PROMPT:
From the records below, set down exactly the lines starting with the line that contains "一个设计优良的网页要求结构、表现、行为三者分离" and going on through the line that contains "自结束标签：<标签名 />". Nothing else is wanted.

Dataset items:
▽
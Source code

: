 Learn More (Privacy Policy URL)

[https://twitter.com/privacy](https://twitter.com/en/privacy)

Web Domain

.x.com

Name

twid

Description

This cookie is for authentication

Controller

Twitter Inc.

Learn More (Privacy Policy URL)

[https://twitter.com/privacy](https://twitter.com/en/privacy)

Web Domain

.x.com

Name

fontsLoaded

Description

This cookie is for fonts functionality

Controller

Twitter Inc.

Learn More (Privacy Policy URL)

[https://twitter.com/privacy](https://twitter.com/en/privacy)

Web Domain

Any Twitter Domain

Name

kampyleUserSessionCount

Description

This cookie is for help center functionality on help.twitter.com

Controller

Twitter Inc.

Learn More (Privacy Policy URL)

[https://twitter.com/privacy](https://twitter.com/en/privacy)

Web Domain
△
▽
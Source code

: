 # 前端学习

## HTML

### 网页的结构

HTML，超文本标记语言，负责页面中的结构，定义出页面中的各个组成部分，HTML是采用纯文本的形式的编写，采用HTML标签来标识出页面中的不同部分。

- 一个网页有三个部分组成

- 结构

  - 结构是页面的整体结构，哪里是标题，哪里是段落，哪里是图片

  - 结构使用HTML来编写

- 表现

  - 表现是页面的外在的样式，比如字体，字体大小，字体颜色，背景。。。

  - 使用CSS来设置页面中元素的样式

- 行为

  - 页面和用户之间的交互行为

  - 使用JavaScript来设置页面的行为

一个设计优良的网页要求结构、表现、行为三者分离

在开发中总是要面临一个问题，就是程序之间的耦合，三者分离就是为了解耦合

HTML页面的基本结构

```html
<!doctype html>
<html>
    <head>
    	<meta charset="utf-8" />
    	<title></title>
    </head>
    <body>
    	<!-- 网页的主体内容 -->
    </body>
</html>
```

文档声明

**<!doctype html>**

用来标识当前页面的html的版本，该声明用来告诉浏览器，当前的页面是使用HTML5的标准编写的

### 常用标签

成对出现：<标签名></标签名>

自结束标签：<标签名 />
△
EXERCISE RESULT:
一个设计优良的网页要求结构、表现、行为三者分离

在开发中总是要面临一个问题，就是程序之间的耦合，三者分离就是为了解耦合

HTML页面的基本结构

```html
<!doctype html>
<html>
    <head>
    	<meta charset="utf-8" />
    	<title></title>
    </head>
    <body>
    	<!-- 网页的主体内容 -->
    </body>
</html>
```

文档声明

**<!doctype html>**

用来标识当前页面的html的版本，该声明用来告诉浏览器，当前的页面是使用HTML5的标准编写的

### 常用标签

成对出现：<标签名></标签名>

自结束标签：<标签名 />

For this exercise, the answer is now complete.